> _Your objective_
Each line of the data that mentions the string "JavaScript" needs to be identified and copied.
-.-.-
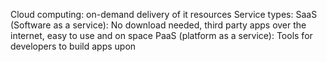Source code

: Cloud computing: on-demand delivery of it resources
Service types:
    SaaS (Software as a service): No download needed, third party apps over the internet, easy to use and on space
    PaaS (platform as a service): Tools for developers to build apps upon
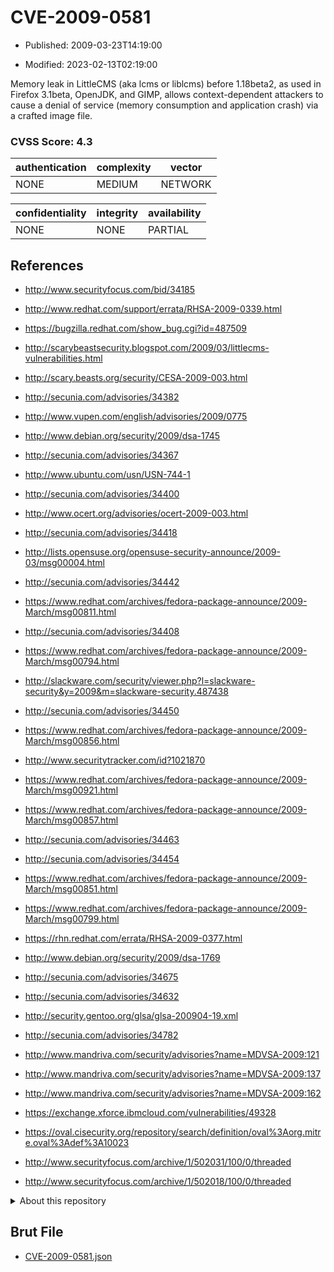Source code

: # CVE-2009-0581

- Published: 2009-03-23T14:19:00

- Modified: 2023-02-13T02:19:00

Memory leak in LittleCMS (aka lcms or liblcms) before 1.18beta2, as used in Firefox 3.1beta, OpenJDK, and GIMP, allows context-dependent attackers to cause a denial of service (memory consumption and application crash) via a crafted image file.

### CVSS Score: **4.3**

| authentication | complexity | vector |
| --- | --- | --- |
| NONE | MEDIUM | NETWORK |

| confidentiality | integrity | availability |
| --- | --- | --- |
| NONE | NONE | PARTIAL |

## References

* http://www.securityfocus.com/bid/34185

* http://www.redhat.com/support/errata/RHSA-2009-0339.html

* https://bugzilla.redhat.com/show_bug.cgi?id=487509

* http://scarybeastsecurity.blogspot.com/2009/03/littlecms-vulnerabilities.html

* http://scary.beasts.org/security/CESA-2009-003.html

* http://secunia.com/advisories/34382

* http://www.vupen.com/english/advisories/2009/0775

* http://www.debian.org/security/2009/dsa-1745

* http://secunia.com/advisories/34367

* http://www.ubuntu.com/usn/USN-744-1

* http://secunia.com/advisories/34400

* http://www.ocert.org/advisories/ocert-2009-003.html

* http://secunia.com/advisories/34418

* http://lists.opensuse.org/opensuse-security-announce/2009-03/msg00004.html

* http://secunia.com/advisories/34442

* https://www.redhat.com/archives/fedora-package-announce/2009-March/msg00811.html

* http://secunia.com/advisories/34408

* https://www.redhat.com/archives/fedora-package-announce/2009-March/msg00794.html

* http://slackware.com/security/viewer.php?l=slackware-security&y=2009&m=slackware-security.487438

* http://secunia.com/advisories/34450

* https://www.redhat.com/archives/fedora-package-announce/2009-March/msg00856.html

* http://www.securitytracker.com/id?1021870

* https://www.redhat.com/archives/fedora-package-announce/2009-March/msg00921.html

* https://www.redhat.com/archives/fedora-package-announce/2009-March/msg00857.html

* http://secunia.com/advisories/34463

* http://secunia.com/advisories/34454

* https://www.redhat.com/archives/fedora-package-announce/2009-March/msg00851.html

* https://www.redhat.com/archives/fedora-package-announce/2009-March/msg00799.html

* https://rhn.redhat.com/errata/RHSA-2009-0377.html

* http://www.debian.org/security/2009/dsa-1769

* http://secunia.com/advisories/34675

* http://secunia.com/advisories/34632

* http://security.gentoo.org/glsa/glsa-200904-19.xml

* http://secunia.com/advisories/34782

* http://www.mandriva.com/security/advisories?name=MDVSA-2009:121

* http://www.mandriva.com/security/advisories?name=MDVSA-2009:137

* http://www.mandriva.com/security/advisories?name=MDVSA-2009:162

* https://exchange.xforce.ibmcloud.com/vulnerabilities/49328

* https://oval.cisecurity.org/repository/search/definition/oval%3Aorg.mitre.oval%3Adef%3A10023

* http://www.securityfocus.com/archive/1/502031/100/0/threaded

* http://www.securityfocus.com/archive/1/502018/100/0/threaded

<details>
<summary>About this repository</summary> 

  This repository is part of the project [Live Hack CVE](https://github.com/Live-Hack-CVE). Main website can be found [www.live-hack.org](https://www.live-hack.org) 
  
  Made by [Sn0wAlice](https://github.com/Sn0wAlice) for the people that care about security and need to have a feed of the latest CVEs. Hope you enjoy it, don't forget to star the repo and follow me on [Twitter](https://twitter.com/Sn0wAlice) and [Github](https://github.com/Sn0wAlice). And that is my [personnal website](https://www.alice-snow.me/)

  - [Home Page](https://github.com/Live-Hack-CVE)
  - [Framework](https://github.com/Live-Hack-CVE/cve-framework)
  - [CVE database](https://github.com/Live-Hack-CVE/full_database)
  - [Changelog](https://github.com/Live-Hack-CVE/Changelog)
</details>

## Brut File

* [CVE-2009-0581.json](https://raw.githubusercontent.com/Live-Hack-CVE/full_database/main/cves/2009/CVE-2009-0581.json)

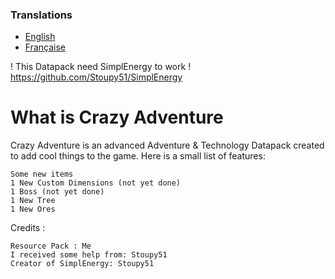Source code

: ### Translations
* [English](https://github.com/Vgreluchon/Crazy-Adventure-Datapack/blob/master/README.md)
* [Française](https://github.com/Vgreluchon/Crazy-Adventure-Datapack/blob/master/README.fr.md)

! This Datapack need SimplEnergy to work ! https://github.com/Stoupy51/SimplEnergy

# What is Crazy Adventure

Crazy Adventure is an advanced Adventure & Technology Datapack created to add cool things to the game. Here is a small list of features:

    Some new items
    1 New Custom Dimensions (not yet done)
    1 Boss (not yet done)
    1 New Tree
    1 New Ores

Credits :

    Resource Pack : Me
    I received some help from: Stoupy51
    Creator of SimplEnergy: Stoupy51
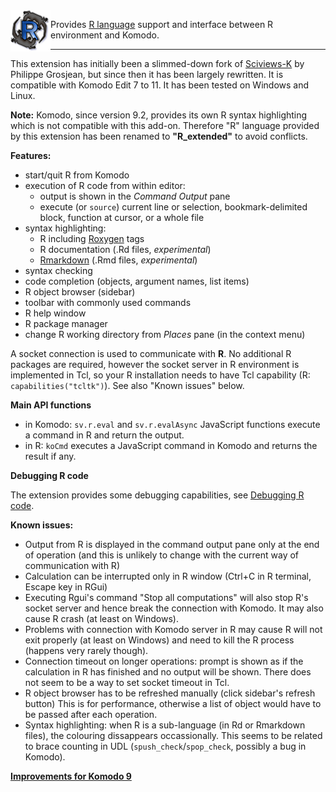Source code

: 
<img align="left" src="https://raw.githubusercontent.com/k-barton/komodor/master/img/logo1.png" alt="KomodoR logo" style="float: left" />

Provides [R language](https://www.r-project.org/) support and interface between 
R environment and Komodo. 

***

This extension has initially been a slimmed-down fork of
[Sciviews-K](http://komodoide.com/packages/addons/sciviews-r/) by 
Philippe Grosjean, but since then it has been largely rewritten. 
It is compatible with Komodo Edit 7 to 11. It has been tested on Windows and Linux.

**Note:** Komodo, since version 9.2, provides its own R syntax highlighting 
which is not compatible with this add-on. Therefore "R" language provided by 
this extension has been renamed to __"R_extended"__ to avoid conflicts.


**Features:**

* start/quit R from Komodo
* execution of R code from within editor:
   + output is shown in the _Command Output_ pane  
   + execute (or `source`) current line or selection, bookmark-delimited 
     block, function at cursor, or a whole file 
* syntax highlighting:
   + R including [Roxygen](http://roxygen.org/) tags
   + R documentation (.Rd files, *experimental*)
   + [Rmarkdown](https://cran.r-project.org/package=rmarkdown) 
     (.Rmd files, *experimental*) 
* syntax checking
* code completion (objects, argument names, list items)
* R object browser (sidebar)
* toolbar with commonly used commands
* R help window
* R package manager
* change R working directory from _Places_ pane (in the context menu)

A socket connection is used to communicate with **R**. No additional R packages 
are required, however the socket server in R environment is implemented
in Tcl, so your R installation needs to have Tcl capability 
(R: `capabilities("tcltk")`). See also "Known issues" below.


**Main API functions**

*  in Komodo: `sv.r.eval` and `sv.r.evalAsync` JavaScript functions execute a 
   command in R and return the output.
*  in R: `koCmd` executes a JavaScript command in Komodo and returns the result 
   if any.
   
**Debugging R code**

The extension provides some debugging capabilities, see 
[Debugging R code](debugging.md).   

**Known issues:**

* Output from R is displayed in the command output pane only at the end of 
  operation (and this is unlikely to change with the current way of 
  communication with R)
* Calculation can be interrupted only in R window (Ctrl+C in R terminal, Escape 
  key in RGui)
* Executing Rgui's command "Stop all computations" will also stop R's socket 
  server and hence break the connection with Komodo. It may also cause R crash 
  (at least on Windows).
* Problems with connection with Komodo server in R may cause R will not exit 
  properly (at least on Windows) and need to kill the R process (happens very 
  rarely though).
* Connection timeout on longer operations: prompt is shown as if the calculation
  in R has finished and no output will be shown. There does not seem to be a way
  to set socket timeout in Tcl.
* R object browser has to be refreshed manually (click sidebar's refresh button)
  This is for performance, otherwise a list of object would have to be passed 
  after each operation.
* Syntax highlighting: when R is a sub-language (in Rd or Rmarkdown files), the 
  colouring dissappears occassionally. This seems to be related to brace 
  counting in UDL (`spush_check`/`spop_check`, possibly a bug in Komodo).


**[Improvements for Komodo 9](improveKo9.md)**

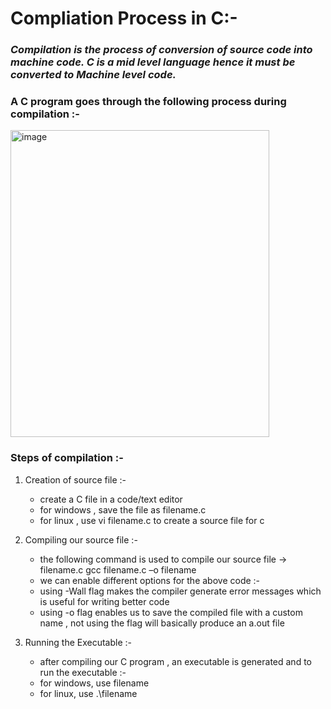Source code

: # Compliation Process in C:-

### *Compilation is the process of conversion of source code into machine code. C is a mid level language hence it must be converted to Machine level code.*

### A C program goes through the following process during compilation :-

<img width="414" height="491" alt="image" src="https://github.com/user-attachments/assets/02794645-1f29-4d5d-8c1f-7abd0c3fb2ab" />

### Steps of compilation :-

1) Creation of source file :-
   * create a C file in a code/text editor
   * for windows , save the file as filename.c
   * for linux , use vi filename.c to create a source file for c

2) Compiling our source file :-
   * the following command is used to compile our source file -> filename.c
     gcc filename.c –o filename
   * we can enable different options for the above code :-
   * using -Wall flag makes the compiler generate error messages which is useful for writing better code
   * using -o flag enables us to save the compiled file with a custom name , not using the flag will basically produce an a.out file
  
3) Running the Executable :-
   * after compiling our C program , an executable is generated and to run the executable :-
   * for windows, use filename
   * for linux, use .\filename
-.-.-
> _Solution to this task_
*  in Komodo: `sv.r.eval` and `sv.r.evalAsync` JavaScript functions execute a 
*  in R: `koCmd` executes a JavaScript command in Komodo and returns the result 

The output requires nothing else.